Please work out how many lines below contain the word "includes", and reply with only that number.
START RECORDS FOR THIS EXERCISE
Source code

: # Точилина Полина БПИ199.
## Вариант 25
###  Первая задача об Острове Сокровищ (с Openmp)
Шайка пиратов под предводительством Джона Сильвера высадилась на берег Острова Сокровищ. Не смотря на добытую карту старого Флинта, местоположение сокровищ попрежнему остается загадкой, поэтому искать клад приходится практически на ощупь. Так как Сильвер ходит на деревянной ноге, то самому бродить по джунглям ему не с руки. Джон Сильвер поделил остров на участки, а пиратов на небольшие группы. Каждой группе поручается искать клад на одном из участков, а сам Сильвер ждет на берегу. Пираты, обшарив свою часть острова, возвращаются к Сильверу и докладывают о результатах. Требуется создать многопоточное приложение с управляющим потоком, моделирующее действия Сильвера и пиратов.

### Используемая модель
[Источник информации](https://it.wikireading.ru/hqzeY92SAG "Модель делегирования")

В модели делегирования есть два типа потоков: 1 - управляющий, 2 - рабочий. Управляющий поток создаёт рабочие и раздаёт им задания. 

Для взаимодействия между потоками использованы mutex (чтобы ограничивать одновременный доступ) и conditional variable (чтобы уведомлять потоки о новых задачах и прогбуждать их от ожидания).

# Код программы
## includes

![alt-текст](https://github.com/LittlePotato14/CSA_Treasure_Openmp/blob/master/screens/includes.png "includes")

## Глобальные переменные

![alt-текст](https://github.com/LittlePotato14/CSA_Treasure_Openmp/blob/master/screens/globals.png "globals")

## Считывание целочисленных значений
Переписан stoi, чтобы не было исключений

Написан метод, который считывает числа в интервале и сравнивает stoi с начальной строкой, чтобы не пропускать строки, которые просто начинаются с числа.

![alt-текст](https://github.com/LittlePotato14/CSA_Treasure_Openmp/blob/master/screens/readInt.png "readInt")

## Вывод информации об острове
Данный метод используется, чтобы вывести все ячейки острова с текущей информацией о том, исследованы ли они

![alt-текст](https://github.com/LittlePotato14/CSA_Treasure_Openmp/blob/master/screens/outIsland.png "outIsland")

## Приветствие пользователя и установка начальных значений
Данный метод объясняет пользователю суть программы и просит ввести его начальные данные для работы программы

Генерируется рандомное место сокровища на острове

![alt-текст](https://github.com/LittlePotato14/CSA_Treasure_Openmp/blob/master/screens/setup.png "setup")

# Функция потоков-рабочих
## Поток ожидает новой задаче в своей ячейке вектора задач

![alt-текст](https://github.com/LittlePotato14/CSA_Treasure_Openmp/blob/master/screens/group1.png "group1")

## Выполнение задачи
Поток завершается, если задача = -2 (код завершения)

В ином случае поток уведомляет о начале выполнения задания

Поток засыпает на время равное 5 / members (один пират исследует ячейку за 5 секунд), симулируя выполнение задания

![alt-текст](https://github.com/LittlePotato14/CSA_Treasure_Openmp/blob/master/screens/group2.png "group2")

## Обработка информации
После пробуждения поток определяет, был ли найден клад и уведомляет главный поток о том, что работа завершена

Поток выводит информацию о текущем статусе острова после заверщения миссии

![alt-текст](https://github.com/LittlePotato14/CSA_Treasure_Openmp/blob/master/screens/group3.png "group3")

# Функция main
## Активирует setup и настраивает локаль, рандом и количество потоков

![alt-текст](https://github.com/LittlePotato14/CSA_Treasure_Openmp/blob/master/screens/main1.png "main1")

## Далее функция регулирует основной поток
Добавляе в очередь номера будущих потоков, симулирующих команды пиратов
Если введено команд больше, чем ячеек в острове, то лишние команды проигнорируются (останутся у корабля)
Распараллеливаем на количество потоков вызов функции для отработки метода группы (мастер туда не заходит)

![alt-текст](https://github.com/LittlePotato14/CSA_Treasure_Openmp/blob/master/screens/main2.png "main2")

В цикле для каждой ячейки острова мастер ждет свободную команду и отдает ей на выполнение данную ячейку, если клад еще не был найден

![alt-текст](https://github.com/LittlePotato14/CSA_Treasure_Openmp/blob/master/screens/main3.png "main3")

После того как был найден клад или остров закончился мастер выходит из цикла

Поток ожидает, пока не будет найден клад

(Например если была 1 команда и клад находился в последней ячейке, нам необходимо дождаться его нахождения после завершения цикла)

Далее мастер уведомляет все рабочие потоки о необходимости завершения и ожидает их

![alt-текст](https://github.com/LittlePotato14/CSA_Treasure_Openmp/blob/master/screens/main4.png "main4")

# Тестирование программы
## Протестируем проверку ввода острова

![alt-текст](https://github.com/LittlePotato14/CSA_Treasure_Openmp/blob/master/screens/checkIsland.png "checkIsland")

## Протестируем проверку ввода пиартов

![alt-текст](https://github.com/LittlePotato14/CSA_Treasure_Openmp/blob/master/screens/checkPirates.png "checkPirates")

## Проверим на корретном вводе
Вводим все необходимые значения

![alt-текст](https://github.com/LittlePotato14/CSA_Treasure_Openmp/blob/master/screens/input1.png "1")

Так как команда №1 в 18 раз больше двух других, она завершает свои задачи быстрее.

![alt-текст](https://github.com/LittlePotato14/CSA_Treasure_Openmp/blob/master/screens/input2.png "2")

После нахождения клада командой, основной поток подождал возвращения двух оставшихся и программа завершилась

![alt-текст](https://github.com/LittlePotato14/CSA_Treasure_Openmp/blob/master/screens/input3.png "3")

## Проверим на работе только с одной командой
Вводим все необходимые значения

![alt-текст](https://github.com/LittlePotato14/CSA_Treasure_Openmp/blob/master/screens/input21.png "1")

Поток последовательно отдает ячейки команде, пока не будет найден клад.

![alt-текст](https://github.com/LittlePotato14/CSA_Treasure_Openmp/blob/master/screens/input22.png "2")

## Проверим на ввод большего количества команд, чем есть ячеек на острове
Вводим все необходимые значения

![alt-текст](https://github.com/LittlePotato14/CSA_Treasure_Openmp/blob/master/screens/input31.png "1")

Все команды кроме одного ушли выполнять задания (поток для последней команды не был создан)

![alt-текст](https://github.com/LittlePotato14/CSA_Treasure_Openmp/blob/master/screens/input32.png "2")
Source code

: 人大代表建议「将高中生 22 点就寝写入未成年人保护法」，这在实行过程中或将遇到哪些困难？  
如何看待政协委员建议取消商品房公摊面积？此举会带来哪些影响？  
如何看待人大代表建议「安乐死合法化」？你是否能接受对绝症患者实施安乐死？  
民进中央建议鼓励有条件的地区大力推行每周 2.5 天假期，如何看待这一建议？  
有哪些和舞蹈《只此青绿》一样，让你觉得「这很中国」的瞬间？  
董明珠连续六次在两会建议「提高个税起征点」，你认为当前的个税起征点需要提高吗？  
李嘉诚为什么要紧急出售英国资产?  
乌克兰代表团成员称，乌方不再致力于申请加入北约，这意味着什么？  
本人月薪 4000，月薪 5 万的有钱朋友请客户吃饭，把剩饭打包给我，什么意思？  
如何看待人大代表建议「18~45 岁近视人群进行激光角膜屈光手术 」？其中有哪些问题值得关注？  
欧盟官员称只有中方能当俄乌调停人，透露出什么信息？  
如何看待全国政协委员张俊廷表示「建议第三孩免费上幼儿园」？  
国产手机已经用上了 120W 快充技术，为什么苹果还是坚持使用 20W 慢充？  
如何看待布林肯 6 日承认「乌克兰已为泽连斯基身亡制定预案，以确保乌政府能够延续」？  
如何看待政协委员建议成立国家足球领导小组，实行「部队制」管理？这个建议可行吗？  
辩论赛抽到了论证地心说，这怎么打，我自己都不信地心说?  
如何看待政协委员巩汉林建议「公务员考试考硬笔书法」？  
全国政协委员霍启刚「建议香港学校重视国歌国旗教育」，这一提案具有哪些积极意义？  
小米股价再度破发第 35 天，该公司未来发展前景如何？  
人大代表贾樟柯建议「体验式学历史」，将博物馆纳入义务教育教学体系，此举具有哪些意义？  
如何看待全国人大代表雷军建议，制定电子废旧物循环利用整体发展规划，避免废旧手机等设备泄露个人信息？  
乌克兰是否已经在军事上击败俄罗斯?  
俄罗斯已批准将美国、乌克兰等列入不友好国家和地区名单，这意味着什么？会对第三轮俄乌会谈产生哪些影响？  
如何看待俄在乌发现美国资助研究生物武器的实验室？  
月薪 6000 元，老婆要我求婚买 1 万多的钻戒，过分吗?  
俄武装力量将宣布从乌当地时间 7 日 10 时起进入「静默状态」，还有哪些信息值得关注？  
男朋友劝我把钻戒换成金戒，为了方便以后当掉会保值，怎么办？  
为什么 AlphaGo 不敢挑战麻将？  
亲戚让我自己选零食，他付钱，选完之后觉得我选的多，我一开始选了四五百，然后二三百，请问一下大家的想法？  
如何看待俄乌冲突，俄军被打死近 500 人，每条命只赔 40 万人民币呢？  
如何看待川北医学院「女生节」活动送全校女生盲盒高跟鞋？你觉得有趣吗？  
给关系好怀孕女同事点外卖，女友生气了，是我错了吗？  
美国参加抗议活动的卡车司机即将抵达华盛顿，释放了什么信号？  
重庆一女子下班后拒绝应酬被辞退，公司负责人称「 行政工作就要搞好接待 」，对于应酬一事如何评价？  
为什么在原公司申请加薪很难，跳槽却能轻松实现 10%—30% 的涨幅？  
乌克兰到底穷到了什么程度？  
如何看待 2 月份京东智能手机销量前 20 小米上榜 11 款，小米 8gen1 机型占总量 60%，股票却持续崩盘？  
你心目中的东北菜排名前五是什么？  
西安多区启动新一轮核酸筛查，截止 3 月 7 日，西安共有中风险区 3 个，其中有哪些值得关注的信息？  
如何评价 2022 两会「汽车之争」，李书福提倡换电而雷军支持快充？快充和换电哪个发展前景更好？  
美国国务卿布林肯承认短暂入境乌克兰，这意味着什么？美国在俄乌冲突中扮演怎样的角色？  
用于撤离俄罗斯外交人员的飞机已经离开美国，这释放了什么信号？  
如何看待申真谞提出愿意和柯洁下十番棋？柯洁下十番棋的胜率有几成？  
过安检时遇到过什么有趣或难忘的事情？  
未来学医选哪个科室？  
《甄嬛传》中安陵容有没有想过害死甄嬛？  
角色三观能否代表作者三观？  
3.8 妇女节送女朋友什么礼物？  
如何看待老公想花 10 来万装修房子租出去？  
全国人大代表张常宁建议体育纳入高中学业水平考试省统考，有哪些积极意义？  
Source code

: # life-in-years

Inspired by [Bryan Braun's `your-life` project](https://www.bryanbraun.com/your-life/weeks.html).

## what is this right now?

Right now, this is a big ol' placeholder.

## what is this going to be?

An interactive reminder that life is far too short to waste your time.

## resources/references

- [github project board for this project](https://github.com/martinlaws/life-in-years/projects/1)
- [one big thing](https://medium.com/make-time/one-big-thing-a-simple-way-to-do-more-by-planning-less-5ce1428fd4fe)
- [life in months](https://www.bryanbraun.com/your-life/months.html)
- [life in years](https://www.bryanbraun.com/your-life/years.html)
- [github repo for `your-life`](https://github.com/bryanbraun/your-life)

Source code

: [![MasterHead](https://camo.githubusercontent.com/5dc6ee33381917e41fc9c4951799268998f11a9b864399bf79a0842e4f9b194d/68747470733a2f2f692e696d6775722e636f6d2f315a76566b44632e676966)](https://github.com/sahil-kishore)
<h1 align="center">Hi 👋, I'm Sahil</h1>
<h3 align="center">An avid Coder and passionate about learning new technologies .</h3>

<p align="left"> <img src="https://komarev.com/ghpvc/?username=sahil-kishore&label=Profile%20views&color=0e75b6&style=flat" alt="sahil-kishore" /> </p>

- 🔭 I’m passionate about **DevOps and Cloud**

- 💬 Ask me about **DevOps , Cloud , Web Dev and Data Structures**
END RECORDS FOR THIS EXERCISE
RESULT: 2